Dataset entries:
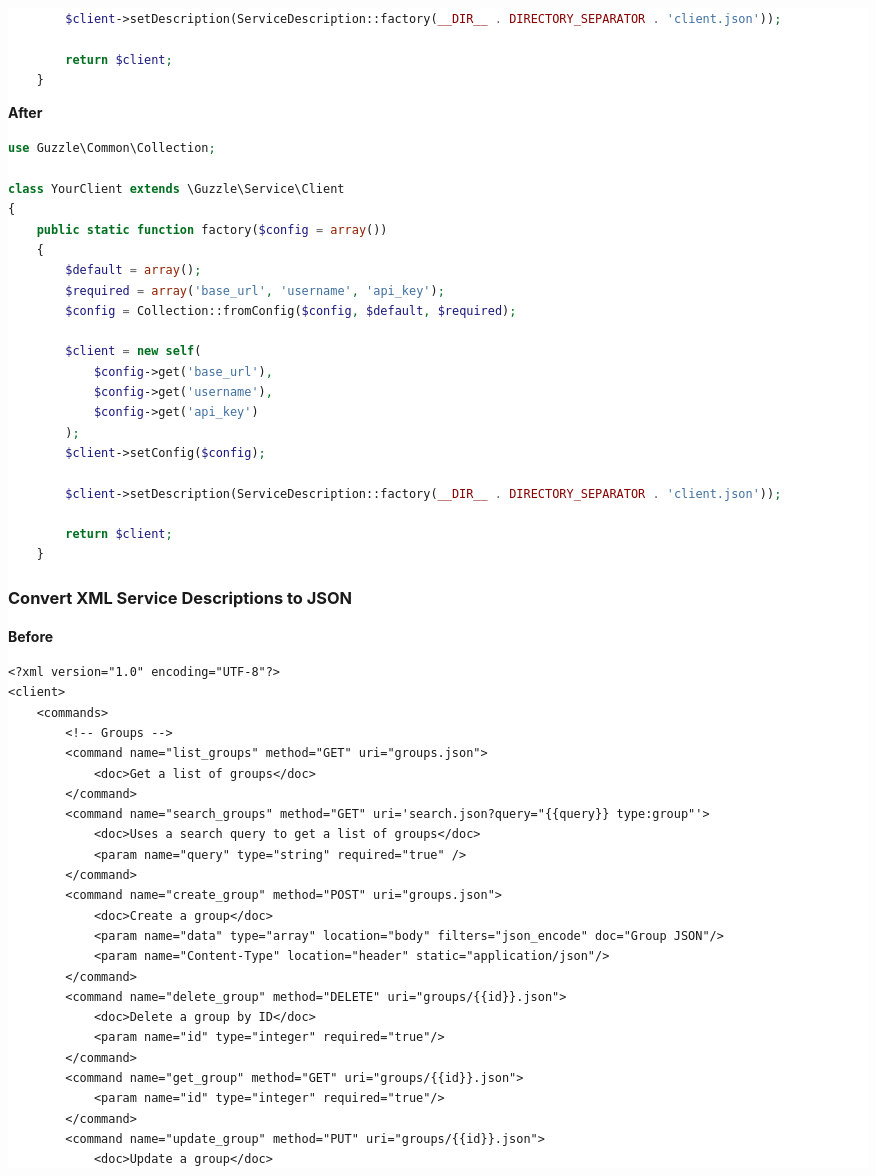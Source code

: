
 ```php
        $client->setDescription(ServiceDescription::factory(__DIR__ . DIRECTORY_SEPARATOR . 'client.json'));

        return $client;
    }
```

**After**

```php
use Guzzle\Common\Collection;

class YourClient extends \Guzzle\Service\Client
{
    public static function factory($config = array())
    {
        $default = array();
        $required = array('base_url', 'username', 'api_key');
        $config = Collection::fromConfig($config, $default, $required);

        $client = new self(
            $config->get('base_url'),
            $config->get('username'),
            $config->get('api_key')
        );
        $client->setConfig($config);

        $client->setDescription(ServiceDescription::factory(__DIR__ . DIRECTORY_SEPARATOR . 'client.json'));

        return $client;
    }
```

### Convert XML Service Descriptions to JSON

**Before**

```markup
<?xml version="1.0" encoding="UTF-8"?>
<client>
    <commands>
        <!-- Groups -->
        <command name="list_groups" method="GET" uri="groups.json">
            <doc>Get a list of groups</doc>
        </command>
        <command name="search_groups" method="GET" uri='search.json?query="{{query}} type:group"'>
            <doc>Uses a search query to get a list of groups</doc>
            <param name="query" type="string" required="true" />
        </command>
        <command name="create_group" method="POST" uri="groups.json">
            <doc>Create a group</doc>
            <param name="data" type="array" location="body" filters="json_encode" doc="Group JSON"/>
            <param name="Content-Type" location="header" static="application/json"/>
        </command>
        <command name="delete_group" method="DELETE" uri="groups/{{id}}.json">
            <doc>Delete a group by ID</doc>
            <param name="id" type="integer" required="true"/>
        </command>
        <command name="get_group" method="GET" uri="groups/{{id}}.json">
            <param name="id" type="integer" required="true"/>
        </command>
        <command name="update_group" method="PUT" uri="groups/{{id}}.json">
            <doc>Update a group</doc>
```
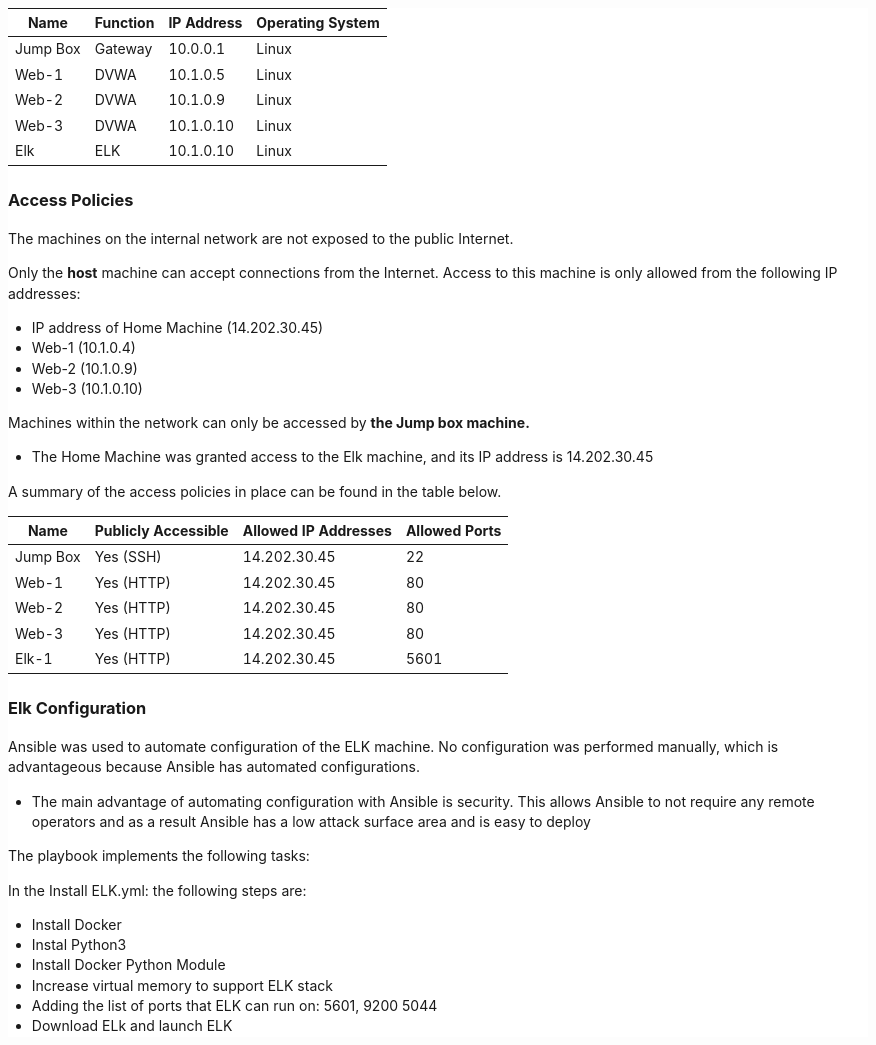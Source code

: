| Name     | Function        | IP Address | Operating System |
| -------- | --------------- | ---------- | ---------------- |
| Jump Box | Gateway         | 10.0.0.1   | Linux            |
| Web-1    | DVWA            | 10.1.0.5   | Linux            |
| Web-2    | DVWA            | 10.1.0.9   | Linux            |
| Web-3    | DVWA            | 10.1.0.10  | Linux            |
| Elk      | ELK             | 10.1.0.10  | Linux            |

### Access Policies

The machines on the internal network are not exposed to the public Internet. 

Only the **host** machine can accept connections from the Internet. Access to this machine is only allowed from the following IP addresses:

- IP address of Home Machine (14.202.30.45)
- Web-1 (10.1.0.4)
- Web-2 (10.1.0.9)
- Web-3 (10.1.0.10)

Machines within the network can only be accessed by **the Jump box machine.**

- The Home Machine was granted access to the Elk machine, and its IP address is 14.202.30.45

A summary of the access policies in place can be found in the table below.

| Name     | Publicly Accessible | Allowed IP Addresses | Allowed Ports |
|----------|---------------------|----------------------|---------------|
| Jump Box | Yes (SSH)           | 14.202.30.45         | 22            |
| Web-1    | Yes (HTTP)          | 14.202.30.45         | 80            |
| Web-2    | Yes (HTTP)          | 14.202.30.45         | 80            |
| Web-3    | Yes (HTTP)          | 14.202.30.45         | 80            |
| Elk-1    | Yes (HTTP)          | 14.202.30.45         | 5601          |

### Elk Configuration

Ansible was used to automate configuration of the ELK machine. No configuration was performed manually, which is advantageous because Ansible has automated configurations.

- The main advantage of automating configuration with Ansible is security. This allows Ansible to not require any remote operators and as a result Ansible has a low attack surface area and is easy to deploy

The playbook implements the following tasks:

In the Install ELK.yml: the following steps are:
- Install Docker
- Instal Python3
- Install Docker Python Module
- Increase virtual memory to support ELK stack
- Adding the list of ports that ELK can run on: 5601, 9200 5044
- Download ELk and launch ELK
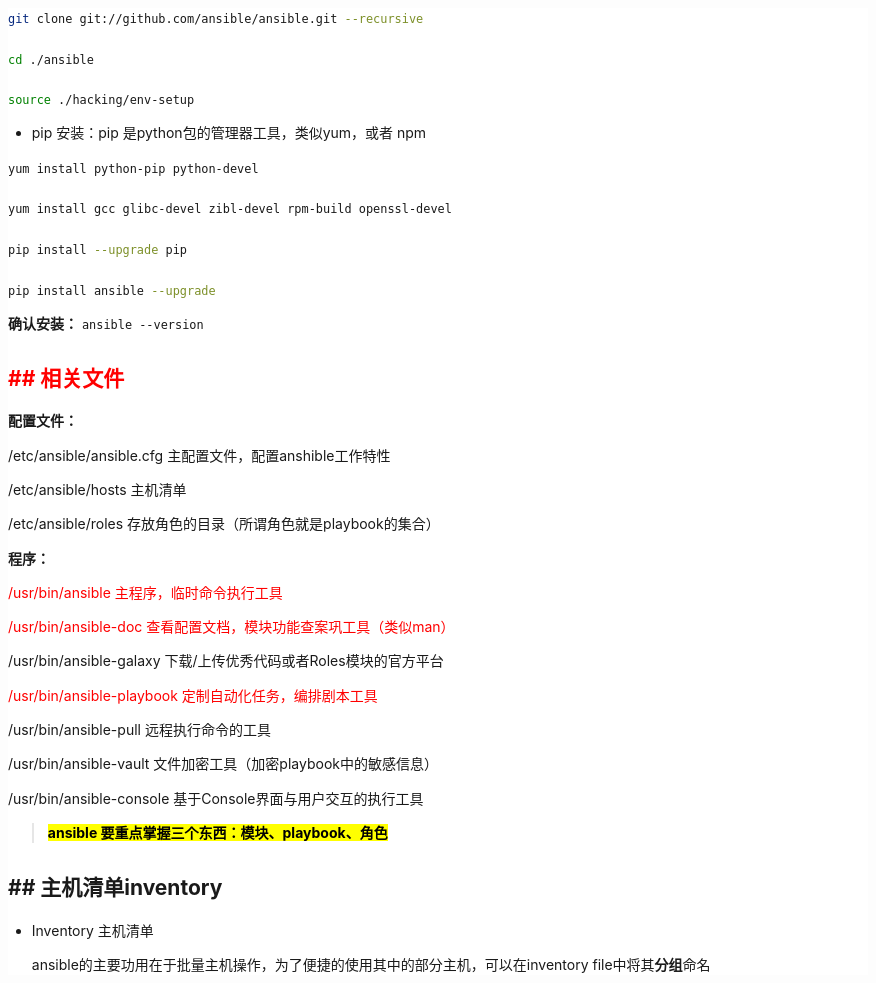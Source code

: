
 ```bash
git clone git://github.com/ansible/ansible.git --recursive

cd ./ansible

source ./hacking/env-setup
```

- pip 安装：pip 是python包的管理器工具，类似yum，或者 npm

```bash
yum install python-pip python-devel

yum install gcc glibc-devel zibl-devel rpm-build openssl-devel

pip install --upgrade pip

pip install ansible --upgrade

```

**确认安装：** `ansible --version`



## <span style="color:red">## 相关文件</span>

**配置文件：**

/etc/ansible/ansible.cfg 主配置文件，配置anshible工作特性

/etc/ansible/hosts 主机清单

/etc/ansible/roles 存放角色的目录（所谓角色就是playbook的集合）

**程序：**

<span style="color:red">/usr/bin/ansible 主程序，临时命令执行工具</span>

<span style="color:red">/usr/bin/ansible-doc 查看配置文档，模块功能查案巩工具（类似man）</span>

/usr/bin/ansible-galaxy 下载/上传优秀代码或者Roles模块的官方平台

<span style="color:red">/usr/bin/ansible-playbook 定制自动化任务，编排剧本工具 </span>

/usr/bin/ansible-pull 远程执行命令的工具

/usr/bin/ansible-vault 文件加密工具（加密playbook中的敏感信息）

/usr/bin/ansible-console 基于Console界面与用户交互的执行工具

> <mark>**ansible 要重点掌握三个东西：模块、playbook、角色**</mark>

 

## ## 主机清单inventory

- Inventory 主机清单

  ansible的主要功用在于批量主机操作，为了便捷的使用其中的部分主机，可以在inventory file中将其**分组**命名
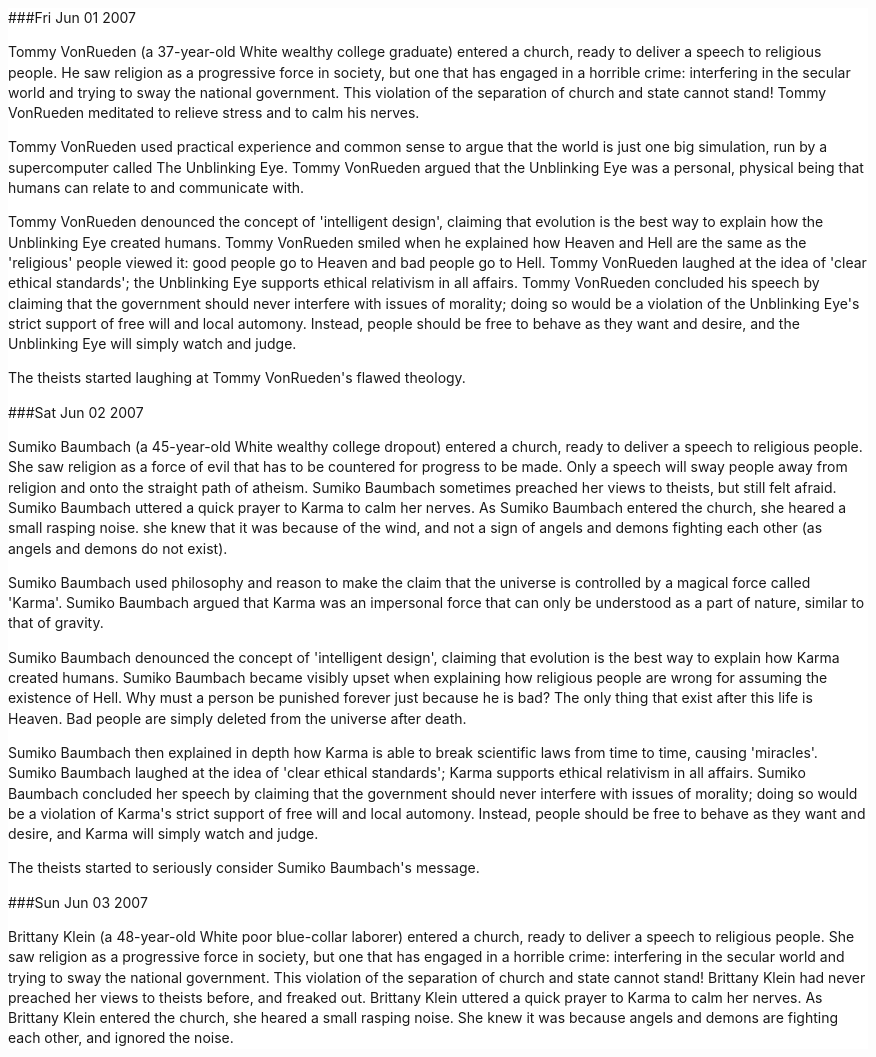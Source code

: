 ###Fri Jun 01 2007

Tommy VonRueden (a 37-year-old White wealthy college graduate) entered a church, ready to deliver a speech to religious people. He saw religion as a progressive force in society, but one that has engaged in a horrible crime: interfering in the secular world and trying to sway the national government. This violation of the separation of church and state cannot stand! Tommy VonRueden meditated to relieve stress and to calm his nerves. 

Tommy VonRueden used practical experience and common sense to argue that the world is just one big simulation, run by a supercomputer called The Unblinking Eye.  Tommy VonRueden argued that the Unblinking Eye was a personal, physical being that humans can relate to and communicate with. 

 Tommy VonRueden denounced the concept of 'intelligent design', claiming that evolution is the best way to explain how the Unblinking Eye created humans. Tommy VonRueden smiled when he explained how Heaven and Hell are the same as the 'religious' people viewed it: good people go to Heaven and bad people go to Hell. Tommy VonRueden laughed at the idea of 'clear ethical standards'; the Unblinking Eye supports ethical relativism in all affairs. Tommy VonRueden concluded his speech by claiming that the government should never interfere with issues of morality; doing so would be a violation of the Unblinking Eye's strict support of free will and local automony. Instead, people should be free to behave as they want and desire, and the Unblinking Eye will simply watch and judge. 

The theists started laughing at Tommy VonRueden's flawed theology.

###Sat Jun 02 2007

Sumiko Baumbach (a 45-year-old White wealthy college dropout) entered a church, ready to deliver a speech to religious people. She saw religion as a force of evil that has to be countered for progress to be made. Only a speech will sway people away from religion and onto the straight path of atheism. Sumiko Baumbach sometimes preached her views to theists, but still felt afraid. Sumiko Baumbach uttered a quick prayer to Karma to calm her nerves. As Sumiko Baumbach entered the church, she heared a small rasping noise. she knew that it was because of the wind, and not a sign of angels and demons fighting each other (as angels and demons do not exist). 

Sumiko Baumbach used philosophy and reason to make the claim that the universe is controlled by a magical force called 'Karma'.  Sumiko Baumbach argued that Karma was an impersonal force that can only be understood as a part of nature, similar to that of gravity. 

 Sumiko Baumbach denounced the concept of 'intelligent design', claiming that evolution is the best way to explain how Karma created humans. Sumiko Baumbach became visibly upset when explaining how religious people are wrong for assuming the existence of Hell. Why must a person be punished forever just because he is bad? The only thing that exist after this life is Heaven. Bad people are simply deleted from the universe after death. 

Sumiko Baumbach then explained in depth how Karma is able to break scientific laws from time to time, causing 'miracles'. Sumiko Baumbach laughed at the idea of 'clear ethical standards'; Karma supports ethical relativism in all affairs. Sumiko Baumbach concluded her speech by claiming that the government should never interfere with issues of morality; doing so would be a violation of Karma's strict support of free will and local automony. Instead, people should be free to behave as they want and desire, and Karma will simply watch and judge. 

The theists started to seriously consider Sumiko Baumbach's message.

###Sun Jun 03 2007

Brittany Klein (a 48-year-old White poor blue-collar laborer) entered a church, ready to deliver a speech to religious people. She saw religion as a progressive force in society, but one that has engaged in a horrible crime: interfering in the secular world and trying to sway the national government. This violation of the separation of church and state cannot stand! Brittany Klein had never preached her views to theists before, and freaked out. Brittany Klein uttered a quick prayer to Karma to calm her nerves. As Brittany Klein entered the church, she heared a small rasping noise. She knew it was because angels and demons are fighting each other, and ignored the noise. 
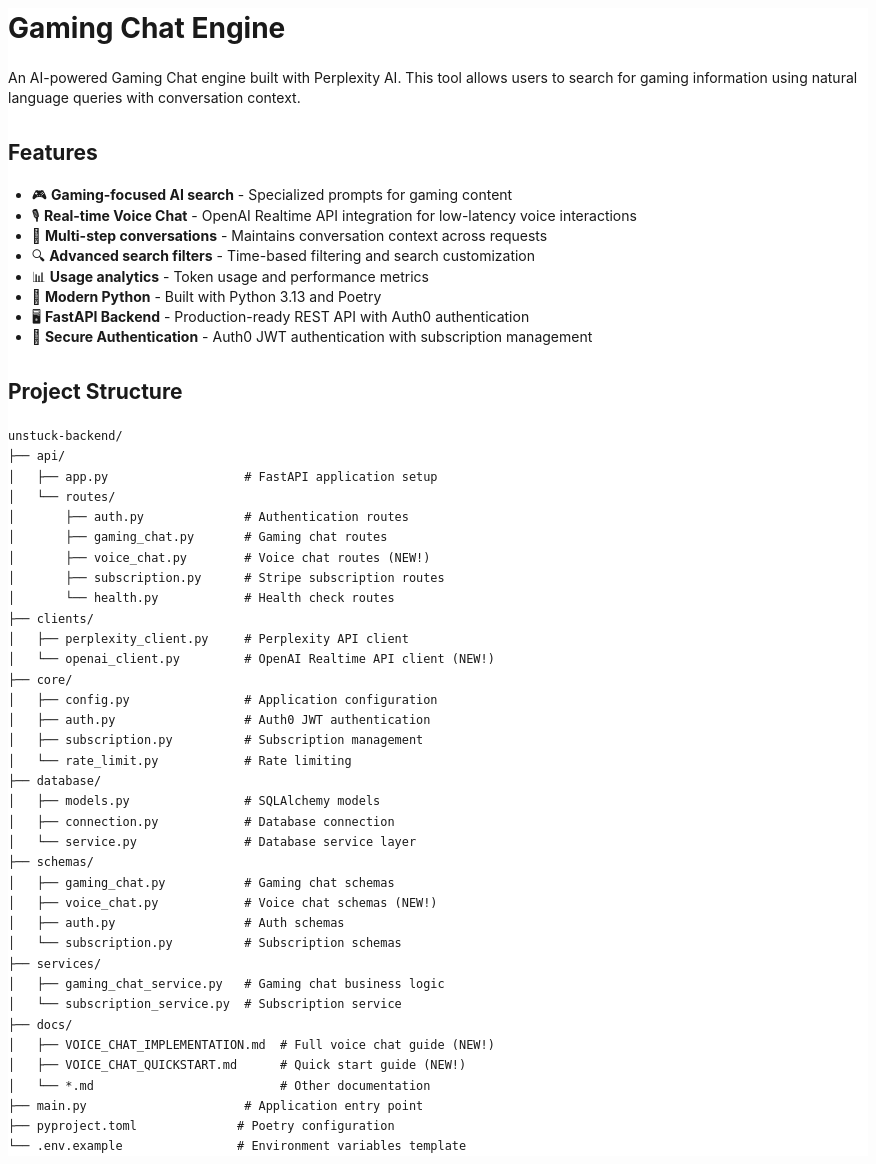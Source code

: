 # Gaming Chat Engine

An AI-powered Gaming Chat engine built with Perplexity AI. This tool allows users to search for gaming information using natural language queries with conversation context.

## Features

- 🎮 **Gaming-focused AI search** - Specialized prompts for gaming content
- 🎙️ **Real-time Voice Chat** - OpenAI Realtime API integration for low-latency voice interactions
- 💬 **Multi-step conversations** - Maintains conversation context across requests
- 🔍 **Advanced search filters** - Time-based filtering and search customization
- 📊 **Usage analytics** - Token usage and performance metrics
- 🚀 **Modern Python** - Built with Python 3.13 and Poetry
- 🖥️ **FastAPI Backend** - Production-ready REST API with Auth0 authentication
- 🔐 **Secure Authentication** - Auth0 JWT authentication with subscription management

## Project Structure

```
unstuck-backend/
├── api/
│   ├── app.py                   # FastAPI application setup
│   └── routes/
│       ├── auth.py              # Authentication routes
│       ├── gaming_chat.py       # Gaming chat routes
│       ├── voice_chat.py        # Voice chat routes (NEW!)
│       ├── subscription.py      # Stripe subscription routes
│       └── health.py            # Health check routes
├── clients/
│   ├── perplexity_client.py     # Perplexity API client
│   └── openai_client.py         # OpenAI Realtime API client (NEW!)
├── core/
│   ├── config.py                # Application configuration
│   ├── auth.py                  # Auth0 JWT authentication
│   ├── subscription.py          # Subscription management
│   └── rate_limit.py            # Rate limiting
├── database/
│   ├── models.py                # SQLAlchemy models
│   ├── connection.py            # Database connection
│   └── service.py               # Database service layer
├── schemas/
│   ├── gaming_chat.py           # Gaming chat schemas
│   ├── voice_chat.py            # Voice chat schemas (NEW!)
│   ├── auth.py                  # Auth schemas
│   └── subscription.py          # Subscription schemas
├── services/
│   ├── gaming_chat_service.py   # Gaming chat business logic
│   └── subscription_service.py  # Subscription service
├── docs/
│   ├── VOICE_CHAT_IMPLEMENTATION.md  # Full voice chat guide (NEW!)
│   ├── VOICE_CHAT_QUICKSTART.md      # Quick start guide (NEW!)
│   └── *.md                          # Other documentation
├── main.py                      # Application entry point
├── pyproject.toml              # Poetry configuration
└── .env.example                # Environment variables template
```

■ **Exercise directions**: Show every line from the entries that includes the word "array".

■ **Answer**:
    public static function factory($config = array())
        $default = array();
        $required = array('base_url', 'username', 'api_key');
            <param name="data" type="array" location="body" filters="json_encode" doc="Group JSON"/>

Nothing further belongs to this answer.